- Other names: Somanayaki Amma
- Consort: Somanātha

= Somalamma =

Hindu Devi that protects Soma

Somalamma, also called Somanalamma and Somanayaki Amma, is a Hindu devi (goddess) who protects soma and gives soma to her devotees to relieve their health and mental symptoms.

== Soma ==

Soma (सोम), or Haoma (Avestan), from Proto-Indo-Iranian *sauma-, was an important ritual drink for early Indo-Iranian peoples, and the later Vedic and greater Persian cultures. It is frequently mentioned in the Rigveda, which contains many hymns praising its energising qualities. In the Avesta, haoma has an entire Yasht dedicated to it.
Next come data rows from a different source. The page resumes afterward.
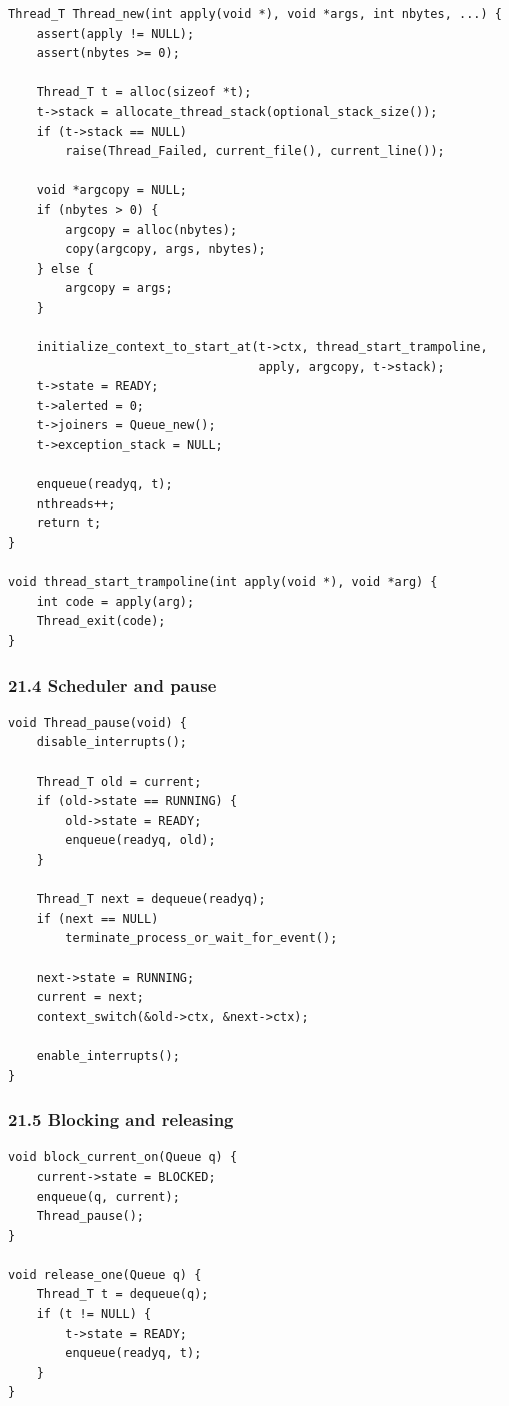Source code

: \documentclass[11pt]{article}
\begin{document}
\begin{verbatim}
Thread_T Thread_new(int apply(void *), void *args, int nbytes, ...) {
    assert(apply != NULL);
    assert(nbytes >= 0);

    Thread_T t = alloc(sizeof *t);
    t->stack = allocate_thread_stack(optional_stack_size());
    if (t->stack == NULL)
        raise(Thread_Failed, current_file(), current_line());

    void *argcopy = NULL;
    if (nbytes > 0) {
        argcopy = alloc(nbytes);
        copy(argcopy, args, nbytes);
    } else {
        argcopy = args;
    }

    initialize_context_to_start_at(t->ctx, thread_start_trampoline,
                                   apply, argcopy, t->stack);
    t->state = READY;
    t->alerted = 0;
    t->joiners = Queue_new();
    t->exception_stack = NULL;

    enqueue(readyq, t);
    nthreads++;
    return t;
}

void thread_start_trampoline(int apply(void *), void *arg) {
    int code = apply(arg);
    Thread_exit(code);
}
\end{verbatim}

\subsubsection{21.4 Scheduler and pause}\label{scheduler-and-pause}

\begin{verbatim}
void Thread_pause(void) {
    disable_interrupts();

    Thread_T old = current;
    if (old->state == RUNNING) {
        old->state = READY;
        enqueue(readyq, old);
    }

    Thread_T next = dequeue(readyq);
    if (next == NULL)
        terminate_process_or_wait_for_event();

    next->state = RUNNING;
    current = next;
    context_switch(&old->ctx, &next->ctx);

    enable_interrupts();
}
\end{verbatim}

\subsubsection{21.5 Blocking and releasing}\label{blocking-and-releasing}

\begin{verbatim}
void block_current_on(Queue q) {
    current->state = BLOCKED;
    enqueue(q, current);
    Thread_pause();
}

void release_one(Queue q) {
    Thread_T t = dequeue(q);
    if (t != NULL) {
        t->state = READY;
        enqueue(readyq, t);
    }
}
\end{verbatim}
\end{document}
In the Vedas, soma is personified as sacred and divine (deva). The god, the drink, and the plant probably referred to the same entity, or at least the difference was ambiguous. In this aspect, soma is similar to the Greek ambrosia (cognate to amrita); it is what the gods drink and what makes them deities. Indra and Agni are portrayed as consuming Soma in copious quantities. The consumption of soma by human beings was probably under the belief that it bestowed divine qualities on them.

== Temples ==
The goddess Somalamma temples are mainly governed by the Goud communities. Every year, there is a gathering of many of her devotees in various temples in Andhra Pradesh.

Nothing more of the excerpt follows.